Phi Beta Cons

More Thoughts on the Higher-Ed Bubble

George, I also enjoyed Peter Wood’s essay on the higher-ed bubble. While most commentators talk about the bubble being sustained by the (for now) bulletproof cultural idea that more education equals more income, Peter hits on something else as well. The modern college combines the lure of a better career with the appeal of essentially a Disneyland lifestyle for four years (or more). This is how Peter describes our campuses:

No one denies that prices have skyrocketed, but it is possible to argue that the price increases reflect real increases in the quality of the service.  Those price increases, for example, reflect the transformation of campus living facilities. Spartan dorms on many campuses have been replaced with apartment-style accommodations.  Campus recreational facilities often set a standard far above high-end private fitness centers.  College faculties now typically include a few name-brand novelists or celebrity artists — who are paid premium salaries.  The “support services” on the typical college campus have grown from barebones to a whole galaxy of therapeutic and assistive alternatives.  The price of tuition reflects the typical college’s army of professionals who staff the women’s center; the writing center; the undergraduate research center; the internship program; all the racial, ethnic, and sexual orientation identity-group programs; the community service initiatives; the tutoring programs; the crisis intervention center(s); the hate-speech reporting system; and so on. 

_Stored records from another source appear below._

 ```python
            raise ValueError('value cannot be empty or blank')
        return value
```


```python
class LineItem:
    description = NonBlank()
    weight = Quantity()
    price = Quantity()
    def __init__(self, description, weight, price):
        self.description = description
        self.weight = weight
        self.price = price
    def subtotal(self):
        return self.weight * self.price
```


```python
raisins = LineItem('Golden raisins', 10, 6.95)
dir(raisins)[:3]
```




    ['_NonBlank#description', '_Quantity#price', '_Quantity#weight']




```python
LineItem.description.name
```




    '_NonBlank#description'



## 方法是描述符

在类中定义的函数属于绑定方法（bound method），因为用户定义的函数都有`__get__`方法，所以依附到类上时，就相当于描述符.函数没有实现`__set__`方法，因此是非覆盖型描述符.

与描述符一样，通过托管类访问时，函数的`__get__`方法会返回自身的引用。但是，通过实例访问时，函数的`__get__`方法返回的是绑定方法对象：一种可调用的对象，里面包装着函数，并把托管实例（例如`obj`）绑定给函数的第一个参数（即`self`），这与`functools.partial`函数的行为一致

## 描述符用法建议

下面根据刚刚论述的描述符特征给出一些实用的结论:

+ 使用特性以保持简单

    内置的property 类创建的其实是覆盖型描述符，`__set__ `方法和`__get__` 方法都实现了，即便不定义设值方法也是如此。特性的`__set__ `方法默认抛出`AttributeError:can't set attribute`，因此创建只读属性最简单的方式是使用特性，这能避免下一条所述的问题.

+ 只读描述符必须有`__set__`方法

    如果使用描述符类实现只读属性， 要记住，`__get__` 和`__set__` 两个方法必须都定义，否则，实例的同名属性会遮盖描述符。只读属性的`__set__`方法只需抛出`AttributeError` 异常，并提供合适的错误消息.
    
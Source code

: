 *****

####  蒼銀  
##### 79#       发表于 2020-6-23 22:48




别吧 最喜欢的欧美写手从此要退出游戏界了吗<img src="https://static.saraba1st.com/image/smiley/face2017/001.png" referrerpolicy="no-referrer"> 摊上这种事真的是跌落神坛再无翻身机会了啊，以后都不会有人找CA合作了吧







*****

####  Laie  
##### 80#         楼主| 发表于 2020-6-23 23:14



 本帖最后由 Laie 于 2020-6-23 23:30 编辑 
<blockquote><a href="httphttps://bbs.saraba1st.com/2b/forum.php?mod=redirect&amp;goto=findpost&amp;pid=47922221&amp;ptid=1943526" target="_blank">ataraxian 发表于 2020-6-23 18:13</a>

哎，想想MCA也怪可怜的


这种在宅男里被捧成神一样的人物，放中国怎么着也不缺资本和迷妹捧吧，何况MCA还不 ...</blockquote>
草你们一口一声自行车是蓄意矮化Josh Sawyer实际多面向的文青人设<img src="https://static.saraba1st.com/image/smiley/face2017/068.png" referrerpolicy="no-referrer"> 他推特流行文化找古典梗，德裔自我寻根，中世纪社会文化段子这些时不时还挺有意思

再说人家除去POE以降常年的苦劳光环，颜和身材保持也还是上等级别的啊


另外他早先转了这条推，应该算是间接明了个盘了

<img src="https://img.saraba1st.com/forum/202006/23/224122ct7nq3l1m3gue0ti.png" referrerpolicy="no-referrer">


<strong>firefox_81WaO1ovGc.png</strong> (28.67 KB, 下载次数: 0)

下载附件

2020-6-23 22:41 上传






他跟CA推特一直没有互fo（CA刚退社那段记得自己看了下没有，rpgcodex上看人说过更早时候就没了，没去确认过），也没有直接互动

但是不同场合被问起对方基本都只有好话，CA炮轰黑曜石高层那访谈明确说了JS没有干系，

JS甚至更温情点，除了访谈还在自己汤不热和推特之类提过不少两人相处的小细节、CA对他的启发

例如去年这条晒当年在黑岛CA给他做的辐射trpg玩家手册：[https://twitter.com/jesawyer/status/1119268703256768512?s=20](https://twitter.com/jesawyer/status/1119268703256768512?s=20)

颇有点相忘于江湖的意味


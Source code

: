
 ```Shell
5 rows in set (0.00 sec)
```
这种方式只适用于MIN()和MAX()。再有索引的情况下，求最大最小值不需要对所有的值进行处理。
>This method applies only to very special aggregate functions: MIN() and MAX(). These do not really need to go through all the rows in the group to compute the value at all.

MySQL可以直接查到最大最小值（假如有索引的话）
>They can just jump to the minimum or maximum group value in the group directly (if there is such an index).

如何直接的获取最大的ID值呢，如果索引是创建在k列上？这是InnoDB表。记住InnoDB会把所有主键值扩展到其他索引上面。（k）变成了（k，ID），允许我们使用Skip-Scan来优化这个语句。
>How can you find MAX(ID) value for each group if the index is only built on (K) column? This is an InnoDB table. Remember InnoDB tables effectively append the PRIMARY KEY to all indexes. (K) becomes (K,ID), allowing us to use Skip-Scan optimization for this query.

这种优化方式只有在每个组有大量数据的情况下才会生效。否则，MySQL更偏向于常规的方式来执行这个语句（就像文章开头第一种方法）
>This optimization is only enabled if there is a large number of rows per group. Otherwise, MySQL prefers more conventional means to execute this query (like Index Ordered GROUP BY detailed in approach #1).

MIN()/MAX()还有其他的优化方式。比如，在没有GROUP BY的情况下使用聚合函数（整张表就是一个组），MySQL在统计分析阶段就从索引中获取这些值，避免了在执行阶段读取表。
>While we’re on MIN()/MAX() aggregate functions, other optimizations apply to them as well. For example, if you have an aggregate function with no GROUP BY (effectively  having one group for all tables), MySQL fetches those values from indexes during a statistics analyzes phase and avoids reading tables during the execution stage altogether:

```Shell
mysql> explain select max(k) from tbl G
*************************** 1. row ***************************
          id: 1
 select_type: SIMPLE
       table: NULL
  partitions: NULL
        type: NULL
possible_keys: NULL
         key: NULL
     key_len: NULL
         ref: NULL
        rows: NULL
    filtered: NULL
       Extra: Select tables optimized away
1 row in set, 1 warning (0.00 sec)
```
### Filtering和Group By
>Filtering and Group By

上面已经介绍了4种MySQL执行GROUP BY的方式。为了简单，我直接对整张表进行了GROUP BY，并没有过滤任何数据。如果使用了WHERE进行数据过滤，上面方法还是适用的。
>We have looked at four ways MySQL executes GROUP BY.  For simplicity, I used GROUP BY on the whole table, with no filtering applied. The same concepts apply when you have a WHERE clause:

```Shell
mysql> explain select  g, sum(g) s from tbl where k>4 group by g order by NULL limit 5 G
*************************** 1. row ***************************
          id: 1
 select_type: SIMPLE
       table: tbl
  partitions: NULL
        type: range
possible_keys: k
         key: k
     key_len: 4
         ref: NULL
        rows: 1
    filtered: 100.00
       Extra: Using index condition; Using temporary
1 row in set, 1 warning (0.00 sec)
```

Less studying, more amenities, good times with your peers — let’s face it: college can be fun. Very fun. In fact, one could argue that it currently presents the most attractive deal in American capitalism: secure your future and have a great time doing it. This factor, along with the power of custom (which Peter describes so well), means that the higher-ed bubble may expand even more before it pops.

It bears remembering, however, that demand for a product or a class of products doesn’t have to completely collapse before the economic structure collapses. Our two most recent bubble economies, the dot-com boom and the housing boom, bear this out. While the phenomenal tech-stock prices of the late 1990s seemed to collapse overnight, no one would argue that the fundamental demand for technological innovation vanished. The digital age rolled onward. Similarly, while the housing market is certainly in economic crisis, America is still a nation of homeowners, and the vast, vast majority of homeowners still make timely mortgage payments.

Most people can see college as an almost mandatory rite of passage that is also fun and career-boosting, but if even 10 percent of wavering college-age Americans change their mind — because they either discover better alternatives or simply can’t afford the spiraling costs — then the bubble may well burst. Bubble economies are built on spiraling demand. Can any given college withstand 10 percent enrollment decreases without layoffs or without painful cuts? And a 10 percent loss wouldn’t fall evenly. Universities like Yale would likely roll on. The world’s best universities always have a market for their educational product. But what of the legions of second-tier private schools that cost nearly as much as the nation’s best? Could they withstand a 15 percent or 20 percent loss?  

The world of the bursting bubble may not feature shuttered universities (though certainly some smaller private or public universities may fail); it is more likely to be a world of layoffs, of hiring freezes, of aging infrastructure, and of empty or half-full buildings. Bitter faculty, angry students, and besieged administrators would change the psychology of campus, making the situation feel much worse than it will be. It will also be a time of reform, where sacred cows may be slaughtered and where fat will be trimmed.  

Will all this happen? I don’t know. I tend to think so. I tend to think that prices cannot continue to outstrip inflation and wage growth without a substantial correction in demand. But perhaps if the economy comes back strong enough, soon enough, higher ed will postpone its day of reckoning.

David French — David French is a senior writer for National Review, a senior fellow at the National Review Institute, and a veteran of Operation Iraqi Freedom.